Venner shivered, and drew back, holding her at arms' length and staring at her in horror.
"What are you saying, Dolores?" he gasped. "My friends are to die?"
"Yes, and by thy hand, my Rupert. For how else may I know thou are worthy to be mate to a queen?"
"Now, by Heaven! Witch, siren, whatever you are, my madness has passed!" he cried. "Not for the key to a paradise peopled with such as you would I do this!" He stepped aside, picked up her dagger, and glared at her with steely eyes.
Dolores laughed at him: a low, throaty little laugh that went clear to his brain and set it on fire again. Yet, nerving himself against her, he stood erect, dagger in hand, and met the blaze of her dusky eyes bravely. He shivered violently when her rich voice thrilled his tingling ears.
"Hah, my Rupert, thou'rt not yet tamed. Let me show thee thy master!"
With the words she reached him with her subtle, tigerish glide, swiftly, startlingly, and with the dart of a cobra her hand gripped his which held the dagger. Her warm body again pressed closely to him, her red lips, parted still, almost touched his cheek; her hair smothered him with its fragrance; and while his senses swam her supple muscles tensed to living steel wire, her grip tightened and twisted at his wrist, and the dagger was wrenched from his fingers. Then leaping back, laughing mockingly now, Dolores slipped the dagger into the sheath, snatched up the chains from the floor, and flew upon him with a deadly pounce that bore him back to the wall.

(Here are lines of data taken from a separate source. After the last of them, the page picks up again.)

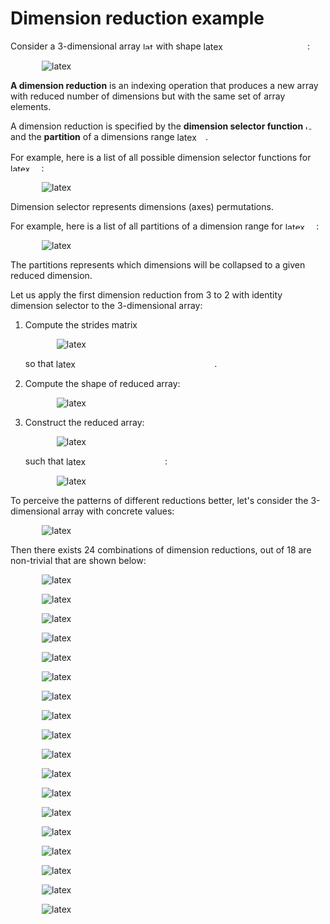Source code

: <!--watch-latex-md

This document is processed by watch_latex_md.py program, see

  https://github.com/Quansight/pearu-sandbox/latex_in_markdown/

You can edit this document as you wish. You can also edit the LaTeX
data in img elements, but only the content of `latex-data`:

  1. To automatically update the LaTeX rendering in img element, edit
     the file while watch_latex_md.py is running.

  2. Never change the beginning (`<img latex-data="...`) and the end
     (`...alt="latex">`) parts of the LaTeX img elements as these are
     used by the watch_latex_md.py script.

  3. Changes to other parts of the LaTeX img elements will be
     overwritten.

Enjoy LaTeXing!

watch-latex-md:no-force-rerender
-->

# Dimension reduction example

Consider a 3-dimensional array
<img data-latex="$A$" src=".images/68abca2748084d89c9d6d9bb958e7960.svg"  width="16.934px" height="11.764px" style="display:inline;" alt="latex">
with shape
<img data-latex="$(d_0=3, d_1=2, d_2=4)$" src=".images/2fb23541e494b9ecae2d8330477a1f5e.svg"  valign="-4.289px" width="166.48px" height="17.186px" style="display:inline;" alt="latex">:

<img data-latex="
\begin{tikzpicture}
%\def\xs{5} %shift in x direction
%\def\ys{2} %shift in y direction
% shape
\def\di{3}
\def\dj{2}  % y, max is 4
\def\dk{4}  % x
% scales
\def\sj{1.5}
\def\sk{1.5}
\tikzmath{\xs = \dk*\sk;}
\tikzmath{\ys = (\dj-0.5)*\sj;}
%stride
\tikzmath{int \shape0; \shape0 = \di;}
\tikzmath{int \shape1; \shape1 = \dj;}
\tikzmath{int \shape2; \shape2 = \dk;}
\tikzmath{int \stride0; \stride0 = \shape1*\shape2;}
\tikzmath{int \stride1; \stride1 = \shape2;}
\tikzmath{int \stride2; \stride2 = 1;}
\foreach \ri in {1,2,...,\di}
{
  \tikzmath{int \i; \i = \di - \ri + 1;}
  \tikzmath{\x0 = (\i-1)*\xs;}
  \tikzmath{\y0 = -(\i-1)*\ys;}
  \tikzmath{\x1 = \x0 + \sk*\dk;}
  \tikzmath{\y1 = \y0 - \sj*\dj;}
  \fill[white] (\x0-0.2*\sk, \y0) rectangle (\x1+0.2*\sk, \y1);
  \draw[thick] (\x0-0.2*\sk, \y0) rectangle (\x1+0.2*\sk, \y1);
  \foreach \j in {1,...,\dj}
  {
    \foreach \k in {1,...,\dk}
    {
      \tikzmath{\x = (\k-1+0.5)*\sk+\x0;}
      \tikzmath{\y = -(\j-1+0.5)*\sj+\y0;}
      \tikzmath{int \i0; \i0 = \i - 1;}
      \tikzmath{int \i1; \i1 = \j - 1;}
      \tikzmath{int \i2; \i2 = \k - 1;}
      \tikzmath{int \p; \p = \stride0*\i0 + \stride1*\i1 + \stride2*\i2;}
      \draw (\x, \y) node {\inlinemath{A_{\i0, \i1, \i2}^{(\p)}}};
    }
  }
}
\draw [dashed,gray](\sk*\dk+0.2*\sk, 0) -- (\sk*\dk+0.2*\sk+\di*\xs-\xs, - \di*\ys + \ys);
\draw [dashed,gray](\sk*\dk+0.2*\sk, -\sj*\dj) -- (\sk*\dk+0.2*\sk+\di*\xs-\xs, - \di*\ys + \ys - \sj*\dj);
\draw [dashed,gray](-0.2*\sk, -\sj*\dj) -- (-0.2*\sk+\di*\xs-\xs, - \di*\ys + \ys - \sj*\dj);
\end{tikzpicture}
" src=".images/9179ea86615298c8b81196f6d29a8a10.svg"  style="display:block;margin-left:50px;margin-right:auto;padding:0px" alt="latex">


**A dimension reduction** is an indexing operation that produces a new array with reduced number of dimensions but with the same set of array elements. 

A dimension reduction is specified by the **dimension selector function**
<img data-latex="$\kappa$" src=".images/2a6a442d0aebe6707c9c7cb2729342fa.svg"  width="14.001px" height="7.412px" style="display:inline;" alt="latex">
and the **partition** of a dimensions range 
 <img data-latex="$[0, N)$" src=".images/9a7315803e42828f64a3a1d57520793f.svg"  valign="-4.289px" width="45.435px" height="17.186px" style="display:inline;" alt="latex">.

For example, here is a list of all possible dimension selector functions for 
 <img data-latex="$N=3$" src=".images/fcdd39dfa46d3107c8205b2b09edc240.svg"  width="49.446px" height="11.764px" style="display:inline;" alt="latex">:

<img data-latex="
$$
\begin{aligned}
\kappa &= \{(0, 0), (1, 1), (2, 2)\}&&\text{--- identity}\\
\kappa &= \{(0, 0), (1, 2), (2, 1)\}&&\text{--- swap last dimensions}\\
\kappa &= \{(0, 1), (1, 0), (2, 2)\}&&\text{--- swap first dimensions}\\
\kappa &= \{(0, 2), (1, 1), (2, 0)\}&&\text{--- swap first and last dimensions}\\
\kappa &= \{(0, 1), (1, 2), (2, 0)\}&&\text{--- roll dimensions right}\\
\kappa &= \{(0, 2), (1, 0), (2, 1)\}&&\text{--- roll dimensions left}
\end{aligned}
$$
" src=".images/a3acd52808e2d4e68c4a557ed044db0f.svg"  style="display:block;margin-left:50px;margin-right:auto;padding:0px" alt="latex">

Dimension selector represents dimensions (axes) permutations.

For example, here is a list of all partitions of a dimension range for 
 <img data-latex="$N=3$" src=".images/fcdd39dfa46d3107c8205b2b09edc240.svg"  width="49.446px" height="11.764px" style="display:inline;" alt="latex">:

<img data-latex="
$$\begin{aligned}\\
[0, 3) &= \{0\} \cup \{1, 2\} &&\text{--- reduction from 3 to 2}\\
[0, 3) &= \{0, 1\} \cup  \{2\} &&\text{--- reduction from 3 to 2}\\
[0, 3) &= \{0, 1, 2\} &&\text{--- reduction from 3 to 1}\\
[0, 3) &= \{0\} \cup \{1\} \cup \{2\} &&\text{--- trivial reduction from 3 to 3}
\end{aligned}
$$
" src=".images/49d1310fabc1e55716a477080c7e9b37.svg"  style="display:block;margin-left:50px;margin-right:auto;padding:0px" alt="latex">

The partitions represents which dimensions will be collapsed to a
given reduced dimension.


Let us apply the first dimension reduction from 3 to 2 with identity dimension selector to the 3-dimensional array:

1. Compute the strides matrix

   <img data-latex="
$$
S =
\begin{bmatrix}
1 & 0 & 0\\
0 & d_2 & 1
\end{bmatrix} =
\begin{bmatrix}
1 & 0 & 0\\
0 & 4 & 1
\end{bmatrix}
$$
" src=".images/993954b520e7196bf5bd8770061778f8.svg"  style="display:block;margin-left:50px;margin-right:auto;padding:0px" alt="latex">

   so that 
   <img data-latex="$ (j_0, j_1) = S (i_0, i_1, i_2) = (i_0, 4 i_1 + i_2) $" src=".images/7e6f86382ad14da13f3283436ffb097e.svg"  valign="-4.289px" width="253.564px" height="17.186px" style="display:inline;" alt="latex">.
   
2. Compute the shape of reduced array:

    <img data-latex="
$$
(d'_0, d'_1) = (d_0, d_1 d_2) = (3, 8)
    $$
" src=".images/7bc9fba59a49b15b8f5f273699989e71.svg"  style="display:block;margin-left:50px;margin-right:auto;padding:0px" alt="latex">

3. Construct the reduced array:

    <img data-latex="
$$
A'[j_0, j_1] =
\begin{bmatrix}
A'_{0, 0} & A'_{0, 1} & A'_{0, 2} & A'_{0, 3} & A'_{0, 4} & A'_{0, 5} & A'_{0, 6} & A'_{0, 7}\\
A'_{1, 0} & A'_{1, 1} & A'_{1, 2} & A'_{1, 3} & A'_{1, 4} & A'_{1, 5} & A'_{1, 6} & A'_{1, 7}\\
A'_{2, 0} & A'_{2, 1} & A'_{2, 2} & A'_{2, 3} & A'_{2, 4} & A'_{2, 5} & A'_{2, 6} & A'_{2, 7}
\end{bmatrix}
$$
" src=".images/86a4736f37572f2b7345c7a4b2401010.svg"  style="display:block;margin-left:50px;margin-right:auto;padding:0px" alt="latex">

    such that 
<img data-latex="$A'[j_0, j_1] = A[i_0, i_1, i_2]$" src=".images/0f38e5a4ac5ac566ef00fcb054226bb6.svg"  valign="-4.289px" width="158.113px" height="17.186px" style="display:inline;" alt="latex">:

    <img data-latex="
$$
    A' = 
\begin{bmatrix}
A_{0,0,0}^{(0)} & A_{0,0,1}^{(1)} & A_{0,0,2}^{(2)} & A_{0,0,3}^{(3)} &
A_{0,1,0}^{(4)} & A_{0,1,1}^{(5)} & A_{0,1,2}^{(6)} & A_{0,1,3}^{(7)}\\
A_{1,0,0}^{(8)} & A_{1,0,1}^{(9)} & A_{1,0,2}^{(10)} & A_{1,0,3}^{(11)} &
A_{1,1,0}^{(12)} & A_{1,1,1}^{(13)} & A_{1,1,2}^{(14)} & A_{1,1,3}^{(15)}\\
A_{2,0,0}^{(16)} & A_{2,0,1}^{(17)} & A_{2,0,2}^{(18)} & A_{2,0,3}^{(19)} &
A_{2,1,0}^{(20)} & A_{2,1,1}^{(21)} & A_{2,1,2}^{(22)} & A_{2,1,3}^{(23)}
\end{bmatrix}
    $$
" src=".images/016dab35e59afe6260e49004b9b4e609.svg"  style="display:block;margin-left:50px;margin-right:auto;padding:0px" alt="latex">



To perceive the patterns of different reductions better, let's
consider the 3-dimensional array with concrete values:

<img data-latex="
\begin{tikzpicture}
%\def\xs{5} %shift in x direction
%\def\ys{2} %shift in y direction
% shape
\def\di{3}
\def\dj{2}  % y, max is 4
\def\dk{4}  % x
% scales
\def\sj{1.5}
\def\sk{1.5}
\tikzmath{\xs = \dk*\sk;}
\tikzmath{\ys = (\dj-0.5)*\sj;}
%stride
\tikzmath{int \shape0; \shape0 = \di;}
\tikzmath{int \shape1; \shape1 = \dj;}
\tikzmath{int \shape2; \shape2 = \dk;}
\tikzmath{int \stride0; \stride0 = \shape1*\shape2;}
\tikzmath{int \stride1; \stride1 = \shape2;}
\tikzmath{int \stride2; \stride2 = 1;}
\foreach \ri in {1,2,...,\di}
{
  \tikzmath{int \i; \i = \di - \ri + 1;}
  \tikzmath{\x0 = (\i-1)*\xs;}
  \tikzmath{\y0 = -(\i-1)*\ys;}
  \tikzmath{\x1 = \x0 + \sk*\dk;}
  \tikzmath{\y1 = \y0 - \sj*\dj;}
  \fill[white] (\x0-0.2*\sk, \y0) rectangle (\x1+0.2*\sk, \y1);
  \draw[thick] (\x0-0.2*\sk, \y0) rectangle (\x1+0.2*\sk, \y1);
  \foreach \j in {1,...,\dj}
  {
    \foreach \k in {1,...,\dk}
    {
      \tikzmath{\x = (\k-1+0.5)*\sk+\x0;}
      \tikzmath{\y = -(\j-1+0.5)*\sj+\y0;}
      \tikzmath{int \i0; \i0 = \i - 1;}
      \tikzmath{int \i1; \i1 = \j - 1;}
      \tikzmath{int \i2; \i2 = \k - 1;}
      \tikzmath{int \p; \p = 1 + \stride0*\i0 + \stride1*\i1 + \stride2*\i2;}
      \draw (\x, \y) node {\inlinemath{\p}};
    }
  }
}
\draw [dashed,gray](\sk*\dk+0.2*\sk, 0) -- (\sk*\dk+0.2*\sk+\di*\xs-\xs, - \di*\ys + \ys);
\draw [dashed,gray](\sk*\dk+0.2*\sk, -\sj*\dj) -- (\sk*\dk+0.2*\sk+\di*\xs-\xs, - \di*\ys + \ys - \sj*\dj);
\draw [dashed,gray](-0.2*\sk, -\sj*\dj) -- (-0.2*\sk+\di*\xs-\xs, - \di*\ys + \ys - \sj*\dj);
\end{tikzpicture}
" src=".images/a443473cc52d07583a1289f78b6a1b64.svg"  style="display:block;margin-left:50px;margin-right:auto;padding:0px" alt="latex">

Then there exists 24 combinations of dimension reductions, out of 18
are non-trivial that are shown below:

<img data-latex="
\begin{equation}
\label{eq:case-0-1}
\left\{
\begin{aligned}
\kappa&=\{(0, 0), (1, 1), (2, 2)\}\\
[0, 3)&=\{0\} \cup \{1, 2\}\\
A'& = \begin{bmatrix}
1 & 2 & 3 & 4 & 5 & 6 & 7 & 8\\
9 & 10 & 11 & 12 & 13 & 14 & 15 & 16\\
17 & 18 & 19 & 20 & 21 & 22 & 23 & 24
\end{bmatrix}
\end{aligned}
\right.
\end{equation}
" src=".images/e3c752aa38ed837a951544de3b6a0a82.svg"  style="display:block;margin-left:50px;margin-right:auto;padding:0px" id="eq:case-0-1" alt="latex">

<img data-latex="
\begin{equation}
\label{eq:case-0-2}
\left\{
\begin{aligned}
\kappa&=\{(0, 0), (1, 1), (2, 2)\}\\
[0, 3)&=\{0, 1\} \cup \{2\}\\
A'& = \begin{bmatrix}
1 & 2 & 3 & 4\\
5 & 6 & 7 & 8\\
9 & 10 & 11 & 12\\
13 & 14 & 15 & 16\\
17 & 18 & 19 & 20\\
21 & 22 & 23 & 24
\end{bmatrix}
\end{aligned}
\right.
\end{equation}
" src=".images/dbcd43ccb2e8f74eb89ce3dec2d6ca81.svg"  style="display:block;margin-left:50px;margin-right:auto;padding:0px" id="eq:case-0-2" alt="latex">

<img data-latex="
\begin{equation}
\label{eq:case-0-3}
\left\{
\begin{aligned}
\kappa&=\{(0, 0), (1, 1), (2, 2)\}\\
[0, 3)&=\{0, 1, 2\}\\
A'& = \begin{bmatrix}
1 & 2 & 3 & 4 & 5 & 6 & 7 & \ldots & 23 & 24
\end{bmatrix}
\end{aligned}
\right.
\end{equation}
" src=".images/673b33e651591c91debed1146b179a33.svg"  style="display:block;margin-left:50px;margin-right:auto;padding:0px" id="eq:case-0-3" alt="latex">

<img data-latex="
\begin{equation}
\label{eq:case-1-1}
\left\{
\begin{aligned}
\kappa&=\{(0, 0), (1, 2), (2, 1)\}\\
[0, 3)&=\{0\} \cup \{1, 2\}\\
A'& = \begin{bmatrix}
1 & 5 & 2 & 6 & 3 & 7 & 4 & 8\\
9 & 13 & 10 & 14 & 11 & 15 & 12 & 16\\
17 & 21 & 18 & 22 & 19 & 23 & 20 & 24
\end{bmatrix}
\end{aligned}
\right.
\end{equation}
" src=".images/ef8ba9838358f7b977f815045eb9f116.svg"  style="display:block;margin-left:50px;margin-right:auto;padding:0px" id="eq:case-1-1" alt="latex">

<img data-latex="
\begin{equation}
\label{eq:case-1-2}
\left\{
\begin{aligned}
\kappa&=\{(0, 0), (1, 2), (2, 1)\}\\
[0, 3)&=\{0, 1\} \cup \{2\}\\
A'& = \begin{bmatrix}
1 & 5\\
2 & 6\\
3 & 7\\
4 & 8\\
9 & 13\\
10 & 14\\
11 & 15\\
12 & 16\\
17 & 21\\
18 & 22\\
19 & 23\\
20 & 24
\end{bmatrix}
\end{aligned}
\right.
\end{equation}
" src=".images/c3d857e133819430c7db6a412f035d03.svg"  style="display:block;margin-left:50px;margin-right:auto;padding:0px" id="eq:case-1-2" alt="latex">

<img data-latex="
\begin{equation}
\label{eq:case-1-3}
\left\{
\begin{aligned}
\kappa&=\{(0, 0), (1, 2), (2, 1)\}\\
[0, 3)&=\{0, 1, 2\}\\
A'& = \begin{bmatrix}
1 & 5 & 2 & 6 & 3 & 7 & 4 & \ldots & 20 & 24
\end{bmatrix}
\end{aligned}
\right.
\end{equation}
" src=".images/1839072f9c50743c8ca9c7160b4e3e54.svg"  style="display:block;margin-left:50px;margin-right:auto;padding:0px" id="eq:case-1-3" alt="latex">

<img data-latex="
\begin{equation}
\label{eq:case-2-1}
\left\{
\begin{aligned}
\kappa&=\{(0, 1), (1, 0), (2, 2)\}\\
[0, 3)&=\{0\} \cup \{1, 2\}\\
A'& = \begin{bmatrix}
1 & 2 & 3 & 4 & 9 & 10 & 11 & \ldots & 19 & 20\\
5 & 6 & 7 & 8 & 13 & 14 & 15 & \ldots & 23 & 24
\end{bmatrix}
\end{aligned}
\right.
\end{equation}
" src=".images/2d09cf8ad90a9fd730efd5e07874d314.svg"  style="display:block;margin-left:50px;margin-right:auto;padding:0px" id="eq:case-2-1" alt="latex">

<img data-latex="
\begin{equation}
\label{eq:case-2-2}
\left\{
\begin{aligned}
\kappa&=\{(0, 1), (1, 0), (2, 2)\}\\
[0, 3)&=\{0, 1\} \cup \{2\}\\
A'& = \begin{bmatrix}
1 & 2 & 3 & 4\\
9 & 10 & 11 & 12\\
17 & 18 & 19 & 20\\
5 & 6 & 7 & 8\\
13 & 14 & 15 & 16\\
21 & 22 & 23 & 24
\end{bmatrix}
\end{aligned}
\right.
\end{equation}
" src=".images/ed10dcf7176de691472a0d31463f9df4.svg"  style="display:block;margin-left:50px;margin-right:auto;padding:0px" id="eq:case-2-2" alt="latex">

<img data-latex="
\begin{equation}
\label{eq:case-2-3}
\left\{
\begin{aligned}
\kappa&=\{(0, 1), (1, 0), (2, 2)\}\\
[0, 3)&=\{0, 1, 2\}\\
A'& = \begin{bmatrix}
1 & 2 & 3 & 4 & 9 & 10 & 11 & \ldots & 23 & 24
\end{bmatrix}
\end{aligned}
\right.
\end{equation}
" src=".images/92340bc52fa01a3774300c5b32bd6593.svg"  style="display:block;margin-left:50px;margin-right:auto;padding:0px" id="eq:case-2-3" alt="latex">

<img data-latex="
\begin{equation}
\label{eq:case-3-1}
\left\{
\begin{aligned}
\kappa&=\{(0, 1), (1, 2), (2, 0)\}\\
[0, 3)&=\{0\} \cup \{1, 2\}\\
A'& = \begin{bmatrix}
1 & 9 & 17 & 2 & 10 & 18 & 3 & \ldots & 12 & 20\\
5 & 13 & 21 & 6 & 14 & 22 & 7 & \ldots & 16 & 24
\end{bmatrix}
\end{aligned}
\right.
\end{equation}
" src=".images/662ff3c2e275737d80e82651522d7356.svg"  style="display:block;margin-left:50px;margin-right:auto;padding:0px" id="eq:case-3-1" alt="latex">

<img data-latex="
\begin{equation}
\label{eq:case-3-2}
\left\{
\begin{aligned}
\kappa&=\{(0, 1), (1, 2), (2, 0)\}\\
[0, 3)&=\{0, 1\} \cup \{2\}\\
A'& = \begin{bmatrix}
1 & 9 & 17\\
2 & 10 & 18\\
3 & 11 & 19\\
4 & 12 & 20\\
5 & 13 & 21\\
6 & 14 & 22\\
7 & 15 & 23\\
8 & 16 & 24
\end{bmatrix}
\end{aligned}
\right.
\end{equation}
" src=".images/794d25db494292960e6b991ab9dd3504.svg"  style="display:block;margin-left:50px;margin-right:auto;padding:0px" id="eq:case-3-2" alt="latex">

<img data-latex="
\begin{equation}
\label{eq:case-3-3}
\left\{
\begin{aligned}
\kappa&=\{(0, 1), (1, 2), (2, 0)\}\\
[0, 3)&=\{0, 1, 2\}\\
A'& = \begin{bmatrix}
1 & 9 & 17 & 2 & 10 & 18 & 3 & \ldots & 16 & 24
\end{bmatrix}
\end{aligned}
\right.
\end{equation}
" src=".images/ca8b98177a14fb1d8ba5a0232c7219c8.svg"  style="display:block;margin-left:50px;margin-right:auto;padding:0px" id="eq:case-3-3" alt="latex">

<img data-latex="
\begin{equation}
\label{eq:case-4-1}
\left\{
\begin{aligned}
\kappa&=\{(0, 2), (1, 0), (2, 1)\}\\
[0, 3)&=\{0\} \cup \{1, 2\}\\
A'& = \begin{bmatrix}
1 & 5 & 9 & 13 & 17 & 21\\
2 & 6 & 10 & 14 & 18 & 22\\
3 & 7 & 11 & 15 & 19 & 23\\
4 & 8 & 12 & 16 & 20 & 24
\end{bmatrix}
\end{aligned}
\right.
\end{equation}
" src=".images/2161e3f8dde9a7afbe3110c54cd89d55.svg"  style="display:block;margin-left:50px;margin-right:auto;padding:0px" id="eq:case-4-1" alt="latex">

<img data-latex="
\begin{equation}
\label{eq:case-4-2}
\left\{
\begin{aligned}
\kappa&=\{(0, 2), (1, 0), (2, 1)\}\\
[0, 3)&=\{0, 1\} \cup \{2\}\\
A'& = \begin{bmatrix}
1 & 5\\
9 & 13\\
17 & 21\\
2 & 6\\
10 & 14\\
18 & 22\\
3 & 7\\
11 & 15\\
19 & 23\\
4 & 8\\
12 & 16\\
20 & 24
\end{bmatrix}
\end{aligned}
\right.
\end{equation}
" src=".images/2aac99e687c0dc455e6ee2058fb98c77.svg"  style="display:block;margin-left:50px;margin-right:auto;padding:0px" id="eq:case-4-2" alt="latex">

<img data-latex="
\begin{equation}
\label{eq:case-4-3}
\left\{
\begin{aligned}
\kappa&=\{(0, 2), (1, 0), (2, 1)\}\\
[0, 3)&=\{0, 1, 2\}\\
A'& = \begin{bmatrix}
1 & 5 & 9 & 13 & 17 & 21 & 2 & \ldots & 20 & 24
\end{bmatrix}
\end{aligned}
\right.
\end{equation}
" src=".images/c458e2e9d22673c502451d851b7a04fb.svg"  style="display:block;margin-left:50px;margin-right:auto;padding:0px" id="eq:case-4-3" alt="latex">

<img data-latex="
\begin{equation}
\label{eq:case-5-1}
\left\{
\begin{aligned}
\kappa&=\{(0, 2), (1, 1), (2, 0)\}\\
[0, 3)&=\{0\} \cup \{1, 2\}\\
A'& = \begin{bmatrix}
1 & 9 & 17 & 5 & 13 & 21\\
2 & 10 & 18 & 6 & 14 & 22\\
3 & 11 & 19 & 7 & 15 & 23\\
4 & 12 & 20 & 8 & 16 & 24
\end{bmatrix}
\end{aligned}
\right.
\end{equation}
" src=".images/311e4368a3f24c4e95abfebd2d31c60a.svg"  style="display:block;margin-left:50px;margin-right:auto;padding:0px" id="eq:case-5-1" alt="latex">

<img data-latex="
\begin{equation}
\label{eq:case-5-2}
\left\{
\begin{aligned}
\kappa&=\{(0, 2), (1, 1), (2, 0)\}\\
[0, 3)&=\{0, 1\} \cup \{2\}\\
A'& = \begin{bmatrix}
1 & 9 & 17\\
5 & 13 & 21\\
2 & 10 & 18\\
6 & 14 & 22\\
3 & 11 & 19\\
7 & 15 & 23\\
4 & 12 & 20\\
8 & 16 & 24
\end{bmatrix}
\end{aligned}
\right.
\end{equation}
" src=".images/07eacdc140219305ffb934de2e8840a8.svg"  style="display:block;margin-left:50px;margin-right:auto;padding:0px" id="eq:case-5-2" alt="latex">

<img data-latex="
\begin{equation}
\label{eq:case-5-3}
\left\{
\begin{aligned}
\kappa&=\{(0, 2), (1, 1), (2, 0)\}\\
[0, 3)&=\{0, 1, 2\}\\
A'& = \begin{bmatrix}
1 & 9 & 17 & 5 & 13 & 21 & 2 & \ldots & 16 & 24
\end{bmatrix}
\end{aligned}
\right.
\end{equation}
" src=".images/57d2b99b971010ddcc2349d83061bab9.svg"  style="display:block;margin-left:50px;margin-right:auto;padding:0px" id="eq:case-5-3" alt="latex">





<!--EOF-->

Aroused from his numbness, Rupert Venner fought back furiously, humiliated, and ashamed. Whether he would or not, he forgot all his chivalry, and strove to meet this appalling woman with strength against strength; but in Dolores he met a thing of wire and whipcord where moments before had been a creature of warm softnesses; a being of feline agility, and devilish skill that reflected the devilish skill of her teacher, Milo. The chain-links tinkled and clashed against their swaying bodies, but she never let them fall; they hung from her girdle; her hands were free; and she had both his wrists in a grip that outrivaled the irons. Laughing, ever laughing, her hot breath playing over his face, she placed one foot behind one of his, surged toward him heavily, and, when his arms would have involuntarily gone out to preserve his footing, she subtly twisted them back and up from the elbows, until she rested against his chest with her bare arms tightly about his body.
Now her head, with the gold circlet about the brows, pressed hard against his chin. Her hair was in his mouth, tendrils of it stung his eyes, but the gold band numbed his flesh and bruised the bone. Upward, ever upward, she forced his chin until his neck was cracking with the strain and he choked for breath. Then she suddenly relaxed. Her arms left him, her wickedly lovely face once more smiled into his starting eyes, and she took the chain from her girdle with leisurely swiftness, falling to her knees at his feet.
"There, my friend, thou art back in thy place!" she said, snapping on his ankle irons. "Spend the night in thought, good Rupert. To-morrow I shall come to thee again for thy decision. Now, pleasant dreams, my--lover!" she whispered, suddenly slipping her arms about his neck again and pulling his head hard against her panting breast. She softly kissed his hair, then pressed back his head and kissed his lips long and passionately.
"Good night, beloved!" she said, and passed out of the room, leaving behind the echoes of a rippling little laugh that set Venner's blood to leaping.